The Song of the Trinity

4–7 minutes

The Rev. Sara Warfield

Scriptures: Genesis 1:1-2:4a

So much of the New Testament is essentially a sermon about so much of the Hebrew Bible, or what Christians call the Old Testament. So much of it is Jewish folks who had decided that Jesus was the messiah revisiting all their scriptures to see Jesus in them. This constitutes a huge bulk of the apostle Paul’s writing. And that’s what the author of the gospel of John was doing when he wrote the first words of his first chapter. In fact, John 1 is probably one of the most direct in this work of recontextualizing.

In the beginning was the Word, and the Word was with God, and the Word was God.

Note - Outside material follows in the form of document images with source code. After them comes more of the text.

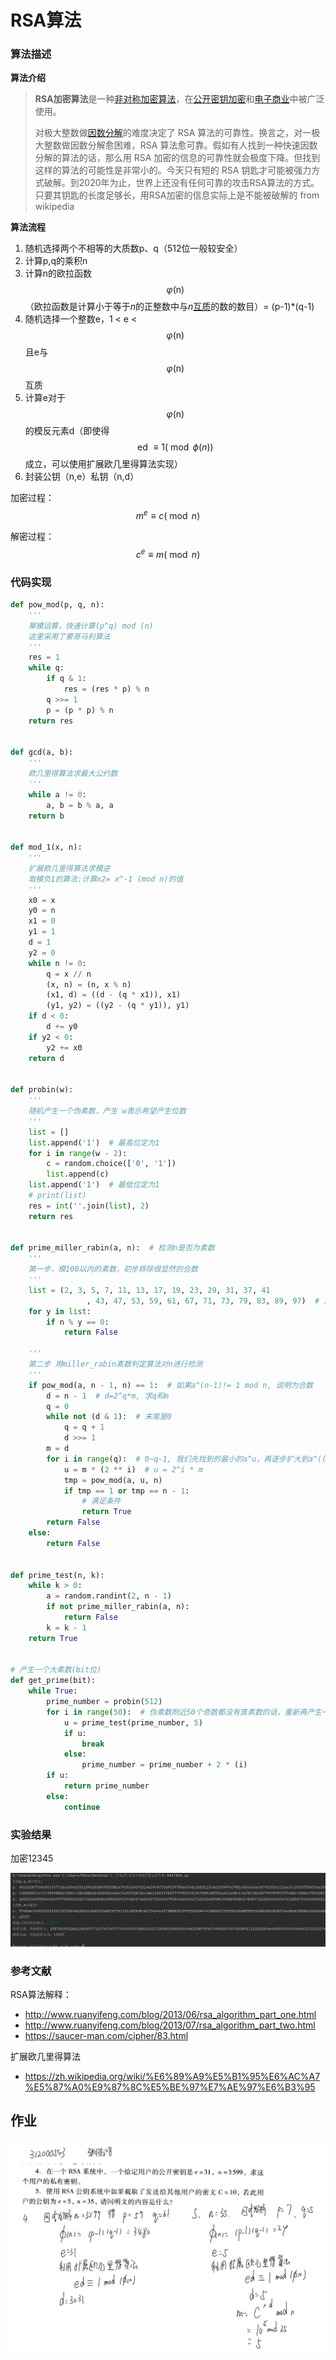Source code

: # RSA算法

### 算法描述

**算法介绍**

> **RSA加密算法**是一种[非对称加密算法](https://zh.wikipedia.org/wiki/非对称加密演算法)，在[公开密钥加密](https://zh.wikipedia.org/wiki/公开密钥加密)和[电子商业](https://zh.wikipedia.org/wiki/电子商业)中被广泛使用。
>
> 对极大整数做[因数分解](https://zh.wikipedia.org/wiki/因数分解)的难度决定了 RSA 算法的可靠性。换言之，对一极大整数做因数分解愈困难，RSA 算法愈可靠。假如有人找到一种快速因数分解的算法的话，那么用 RSA 加密的信息的可靠性就会极度下降。但找到这样的算法的可能性是非常小的。今天只有短的 RSA 钥匙才可能被强力方式破解。到2020年为止，世界上还没有任何可靠的攻击RSA算法的方式。只要其钥匙的长度足够长，用RSA加密的信息实际上是不能被破解的 from wikipedia

**算法流程**

1. 随机选择两个不相等的大质数p、q（512位一般较安全）
2. 计算p,q的乘积n
3. 计算n的欧拉函数$$\varphi(\mathrm{n})$$（欧拉函数是计算小于等于*n*的正整数中与*n*[互质](https://zh.wikipedia.org/wiki/互質)的数的数目）= (p-1)*(q-1)
4. 随机选择一个整数e，1 < e < $$\varphi(\mathrm{n})$$且e与$$\varphi(\mathrm{n})$$互质
5. 计算e对于$$\varphi(\mathrm{n})$$的模反元素d（即使得$$\text { ed } \equiv 1(\bmod \phi(n))$$成立，可以使用扩展欧几里得算法实现）
6. 封装公钥（n,e）私钥（n,d）

加密过程：
$$
m^{e} \equiv c(\bmod n)
$$


解密过程：
$$
c^{e} \equiv m(\bmod n)
$$


### 代码实现

```python
def pow_mod(p, q, n):
    '''
    幂模运算，快速计算(p^q) mod (n)
    这里采用了蒙哥马利算法
    '''
    res = 1
    while q:
        if q & 1:
            res = (res * p) % n
        q >>= 1
        p = (p * p) % n
    return res


def gcd(a, b):
    '''
    欧几里得算法求最大公约数
    '''
    while a != 0:
        a, b = b % a, a
    return b


def mod_1(x, n):
    '''
    扩展欧几里得算法求模逆
    取模负1的算法:计算x2= x^-1 (mod n)的值
    '''
    x0 = x
    y0 = n
    x1 = 0
    y1 = 1
    d = 1
    y2 = 0
    while n != 0:
        q = x // n
        (x, n) = (n, x % n)
        (x1, d) = ((d - (q * x1)), x1)
        (y1, y2) = ((y2 - (q * y1)), y1)
    if d < 0:
        d += y0
    if y2 < 0:
        y2 += x0
    return d


def probin(w):
    '''
    随机产生一个伪素数，产生 w表示希望产生位数
    '''
    list = []
    list.append('1')  # 最高位定为1
    for i in range(w - 2):
        c = random.choice(['0', '1'])
        list.append(c)
    list.append('1')  # 最低位定为1
    # print(list)
    res = int(''.join(list), 2)
    return res


def prime_miller_rabin(a, n):  # 检测n是否为素数
    '''
    第一步，模100以内的素数，初步排除很显然的合数
    '''
    list = (2, 3, 5, 7, 11, 13, 17, 19, 23, 29, 31, 37, 41
                 , 43, 47, 53, 59, 61, 67, 71, 73, 79, 83, 89, 97)  # 100以内的素数，初步排除很显然的合数
    for y in list:
        if n % y == 0:
            return False

    '''
    第二步 用miller_rabin素数判定算法对n进行检测
    '''
    if pow_mod(a, n - 1, n) == 1:  # 如果a^(n-1)!= 1 mod n, 说明为合数
        d = n - 1  # d=2^q*m, 求q和m
        q = 0
        while not (d & 1):  # 末尾是0
            q = q + 1
            d >>= 1
        m = d
        for i in range(q):  # 0~q-1, 我们先找到的最小的a^u，再逐步扩大到a^((n-1)/2)
            u = m * (2 ** i)  # u = 2^i * m
            tmp = pow_mod(a, u, n)
            if tmp == 1 or tmp == n - 1:
                # 满足条件
                return True
        return False
    else:
        return False


def prime_test(n, k):
    while k > 0:
        a = random.randint(2, n - 1)
        if not prime_miller_rabin(a, n):
            return False
        k = k - 1
    return True


# 产生一个大素数(bit位)
def get_prime(bit):
    while True:
        prime_number = probin(512)
        for i in range(50):  # 伪素数附近50个奇数都没有真素数的话，重新再产生一个伪素数
            u = prime_test(prime_number, 5)
            if u:
                break
            else:
                prime_number = prime_number + 2 * (i)
        if u:
            return prime_number
        else:
            continue

```



### 实验结果

加密12345

![image-20221026141138792](img/image-20221026141138792.png)

### 参考文献

RSA算法解释：

- http://www.ruanyifeng.com/blog/2013/06/rsa_algorithm_part_one.html
- http://www.ruanyifeng.com/blog/2013/07/rsa_algorithm_part_two.html
- https://saucer-man.com/cipher/83.html

扩展欧几里得算法

- https://zh.wikipedia.org/wiki/%E6%89%A9%E5%B1%95%E6%AC%A7%E5%87%A0%E9%87%8C%E5%BE%97%E7%AE%97%E6%B3%95

## 作业

![RSA](img/RSA.jpg)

“In the beginning.” This writer immediately brings our recollection, our imagination to Genesis 1, to the formless void, to the darkness that covered the face of the deep. There we are in the primordial chaos, and into those waters of nothingness John drops the Word. Then later in this same chapter he writes, “And the Word became flesh and lived among us, and we have seen his glory, the glory as of a father’s only son, full of grace and truth.”

In the beginning was the Word. Thus, John places Jesus at the very start of everything and, not only that, he tells us that Jesus was with God and was God. So begins the delicate dance of a God who is one but also more than one.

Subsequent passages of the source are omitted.